# Bald spot on tail



## starsha (Jan 17, 2013)

My blue pit Jacobi has grown some bald spots on his tail that he doesn't bite or scratch at. I'm just concerned because I have another pit and live with 4 other dogs as well and if it's mange, I don't want it to be passed around between dogs. My pits are about 6 to 7 months old, still babies. My other pit has no bald spots or anything. Jacobi did have small bald spots on his two front paws, but the hair has grown back. The tail, though, has gotten worse. It started out with a similar small bald spot that was on his paws, but, as the picture shows, the bald spots grew out. Both of my pits are neutered and I noticed this a couple of weeks ago, long after the surgery.


----------



## ames (Jun 6, 2010)

Any fleas or allergies? Im what about head and shoulders? Paws and tail indicate allergies where head an shoulders could be mange. (Not saying its not possible just saying what I have seen)

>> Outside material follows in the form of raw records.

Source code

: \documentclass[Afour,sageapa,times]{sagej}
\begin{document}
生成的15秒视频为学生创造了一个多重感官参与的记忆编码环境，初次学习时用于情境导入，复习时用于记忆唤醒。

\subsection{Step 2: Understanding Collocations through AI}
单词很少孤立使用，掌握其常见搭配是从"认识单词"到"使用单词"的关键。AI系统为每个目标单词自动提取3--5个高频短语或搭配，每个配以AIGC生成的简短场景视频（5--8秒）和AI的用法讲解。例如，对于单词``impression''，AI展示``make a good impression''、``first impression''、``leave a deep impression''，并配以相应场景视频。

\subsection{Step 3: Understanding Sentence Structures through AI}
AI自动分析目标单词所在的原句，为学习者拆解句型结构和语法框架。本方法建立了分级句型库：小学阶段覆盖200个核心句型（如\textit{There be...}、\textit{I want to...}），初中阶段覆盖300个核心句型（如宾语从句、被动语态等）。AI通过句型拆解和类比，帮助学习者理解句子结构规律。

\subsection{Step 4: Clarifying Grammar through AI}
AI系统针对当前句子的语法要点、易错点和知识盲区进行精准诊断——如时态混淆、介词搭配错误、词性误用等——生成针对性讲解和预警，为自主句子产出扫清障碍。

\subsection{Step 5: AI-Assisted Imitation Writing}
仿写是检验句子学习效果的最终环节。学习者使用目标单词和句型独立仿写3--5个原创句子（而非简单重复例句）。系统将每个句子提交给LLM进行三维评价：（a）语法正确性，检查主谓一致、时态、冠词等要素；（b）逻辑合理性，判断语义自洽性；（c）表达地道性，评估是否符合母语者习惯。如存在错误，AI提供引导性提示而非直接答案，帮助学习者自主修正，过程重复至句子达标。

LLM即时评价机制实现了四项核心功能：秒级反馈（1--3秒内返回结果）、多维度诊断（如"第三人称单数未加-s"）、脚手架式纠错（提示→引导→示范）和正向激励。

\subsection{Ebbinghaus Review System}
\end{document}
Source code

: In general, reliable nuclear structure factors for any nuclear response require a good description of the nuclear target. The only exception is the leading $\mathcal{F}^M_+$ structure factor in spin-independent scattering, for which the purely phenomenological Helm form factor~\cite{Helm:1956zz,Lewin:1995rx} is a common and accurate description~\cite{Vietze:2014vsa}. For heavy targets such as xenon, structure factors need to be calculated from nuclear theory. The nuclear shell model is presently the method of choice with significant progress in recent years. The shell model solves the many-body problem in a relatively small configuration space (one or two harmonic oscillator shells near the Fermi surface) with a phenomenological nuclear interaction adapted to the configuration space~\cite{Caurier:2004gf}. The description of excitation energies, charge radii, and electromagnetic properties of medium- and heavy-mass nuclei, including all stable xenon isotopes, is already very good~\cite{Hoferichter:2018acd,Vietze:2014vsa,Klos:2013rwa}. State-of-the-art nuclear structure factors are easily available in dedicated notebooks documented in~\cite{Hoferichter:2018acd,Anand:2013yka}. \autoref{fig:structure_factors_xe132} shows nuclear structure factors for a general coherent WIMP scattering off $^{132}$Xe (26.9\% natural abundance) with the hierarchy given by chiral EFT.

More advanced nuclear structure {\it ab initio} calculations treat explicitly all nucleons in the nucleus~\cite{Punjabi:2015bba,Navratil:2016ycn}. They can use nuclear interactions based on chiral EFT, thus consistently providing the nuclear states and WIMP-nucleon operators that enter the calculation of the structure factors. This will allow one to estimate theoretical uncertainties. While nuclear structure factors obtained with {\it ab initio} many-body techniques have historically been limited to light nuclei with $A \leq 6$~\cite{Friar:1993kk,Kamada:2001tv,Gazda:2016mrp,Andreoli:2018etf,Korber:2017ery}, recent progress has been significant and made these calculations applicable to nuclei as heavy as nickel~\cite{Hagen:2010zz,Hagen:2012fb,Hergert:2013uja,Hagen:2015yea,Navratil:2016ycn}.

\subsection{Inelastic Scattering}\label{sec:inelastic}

Sent from my iPhone using Petguide.com App


----------



## performanceknls (Apr 4, 2009)

Demodex Mange will normally start around the eyes, nose, and lips of a dog. Sarcoptic mange will be all over but the dog will itch like crazy. Allergies start on other places of the body like ears, chest, and paws. This does not look like any of those so that's good. If it is just on tail it could be the way your dog lays down. Does she sleep in a crate while your gone or at night? I have issues with a few of my dogs and it's just how they lay the hair thins out on the tail. Also if your dog beats it's tail against walls, crates, or furniture they can lose hair. Either way it doesn't look like a serious problem. I would order some nustock
Nu-Stock - Topical Skin Treatment for Animals.
And apply it a few times a week to help with growing back the hair. I know this stuff says it's for mange too but it helps grow hair back. Nustock stinks so I would put it on when you crate your dog for the night or leave for work. Or you can do nothing and just let nature takes it's course. I didn't treat any of my dogs because it's not a big deal and doesn't need to be treated you can just try to grow the hair back.
Dry skin could also be a factor, you can give your dog a 1000mg fish oil pill once a day in the food to help with that.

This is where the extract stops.